Exercise goal
Transcribe the records below from the first line to the line that includes "Flag Support Instruction", inclusive, and omit the pictures.

Extracted data
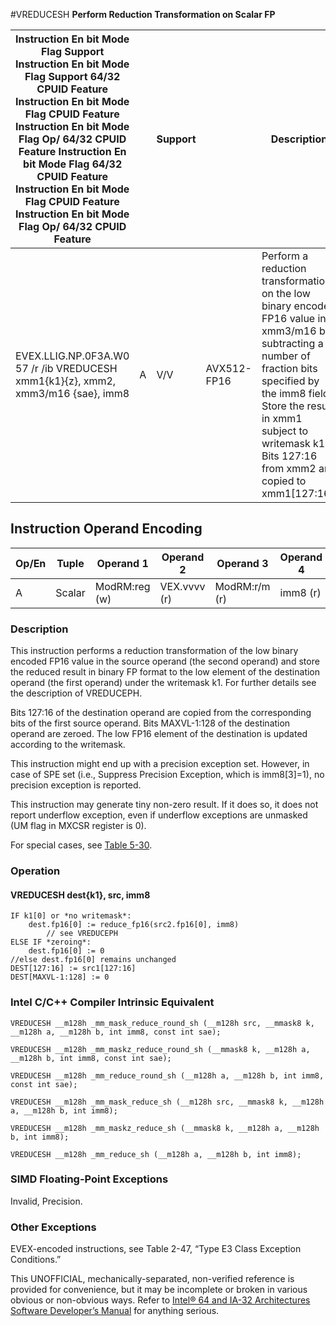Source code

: #VREDUCESH
**Perform Reduction Transformation on Scalar FP**

| Instruction En bit Mode Flag Support Instruction En bit Mode Flag Support 64/32 CPUID Feature Instruction En bit Mode Flag CPUID Feature Instruction En bit Mode Flag Op/ 64/32 CPUID Feature Instruction En bit Mode Flag 64/32 CPUID Feature Instruction En bit Mode Flag CPUID Feature Instruction En bit Mode Flag Op/ 64/32 CPUID Feature |     | Support |             | Description                                                                                                                                                                                                                                                   |
| ---------------------------------------------------------------------------------------------------------------------------------------------------------------------------------------------------------------------------------------------------------------------------------------------------------------------------------------------- | --- | ------- | ----------- | ------------------------------------------------------------------------------------------------------------------------------------------------------------------------------------------------------------------------------------------------------------- |
| EVEX.LLIG.NP.0F3A.W0 57 /r /ib VREDUCESH xmm1{k1}{z}, xmm2, xmm3/m16 {sae}, imm8                                                                                                                                                                                                                                                               | A   | V/V     | AVX512-FP16 | Perform a reduction transformation on the low binary encoded FP16 value in xmm3/m16 by subtracting a number of fraction bits specified by the imm8 field. Store the result in xmm1 subject to writemask k1. Bits 127:16 from xmm2 are copied to xmm1[127:16]. |

## Instruction Operand Encoding

| Op/En | Tuple  | Operand 1     | Operand 2    | Operand 3     | Operand 4 |
| ----- | ------ | ------------- | ------------ | ------------- | --------- |
| A     | Scalar | ModRM:reg (w) | VEX.vvvv (r) | ModRM:r/m (r) | imm8 (r)  |

### Description

This instruction performs a reduction transformation of the low binary encoded FP16 value in the source operand (the second operand) and store the reduced result in binary FP format to the low element of the destination operand (the first operand) under the writemask k1. For further details see the description of VREDUCEPH.

Bits 127:16 of the destination operand are copied from the corresponding bits of the first source operand. Bits MAXVL-1:128 of the destination operand are zeroed. The low FP16 element of the destination is updated according to the writemask.

This instruction might end up with a precision exception set. However, in case of SPE set (i.e., Suppress Precision Exception, which is imm8[3]=1), no precision exception is reported.

This instruction may generate tiny non-zero result. If it does so, it does not report underflow exception, even if underflow exceptions are unmasked (UM flag in MXCSR register is 0).

For special cases, see [Table 5-30](/x86/vreduceph#tbl-5-30).

### Operation

#### VREDUCESH dest{k1}, src, imm8

```
IF k1[0] or *no writemask*:
    dest.fp16[0] := reduce_fp16(src2.fp16[0], imm8)
        // see VREDUCEPH
ELSE IF *zeroing*:
    dest.fp16[0] := 0
//else dest.fp16[0] remains unchanged
DEST[127:16] := src1[127:16]
DEST[MAXVL-1:128] := 0

```

### Intel C/C++ Compiler Intrinsic Equivalent

```
VREDUCESH __m128h _mm_mask_reduce_round_sh (__m128h src, __mmask8 k, __m128h a, __m128h b, int imm8, const int sae);

```

```
VREDUCESH __m128h _mm_maskz_reduce_round_sh (__mmask8 k, __m128h a, __m128h b, int imm8, const int sae);

```

```
VREDUCESH __m128h _mm_reduce_round_sh (__m128h a, __m128h b, int imm8, const int sae);

```

```
VREDUCESH __m128h _mm_mask_reduce_sh (__m128h src, __mmask8 k, __m128h a, __m128h b, int imm8);

```

```
VREDUCESH __m128h _mm_maskz_reduce_sh (__mmask8 k, __m128h a, __m128h b, int imm8);

```

```
VREDUCESH __m128h _mm_reduce_sh (__m128h a, __m128h b, int imm8);

```

### SIMD Floating-Point Exceptions

Invalid, Precision.

### Other Exceptions

EVEX-encoded instructions, see Table 2-47, “Type E3 Class Exception Conditions.”

This UNOFFICIAL, mechanically-separated, non-verified reference is provided for convenience, but it may be
incomplete or broken in various obvious or non-obvious
ways. Refer to [Intel® 64 and IA-32 Architectures Software Developer’s Manual](https://software.intel.com/en-us/download/intel-64-and-ia-32-architectures-sdm-combined-volumes-1-2a-2b-2c-2d-3a-3b-3c-3d-and-4) for anything serious.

Result
Source code

: #VREDUCESH
**Perform Reduction Transformation on Scalar FP**

| Instruction En bit Mode Flag Support Instruction En bit Mode Flag Support 64/32 CPUID Feature Instruction En bit Mode Flag CPUID Feature Instruction En bit Mode Flag Op/ 64/32 CPUID Feature Instruction En bit Mode Flag 64/32 CPUID Feature Instruction En bit Mode Flag CPUID Feature Instruction En bit Mode Flag Op/ 64/32 CPUID Feature |     | Support |             | Description                                                                                                                                                                                                                                                   |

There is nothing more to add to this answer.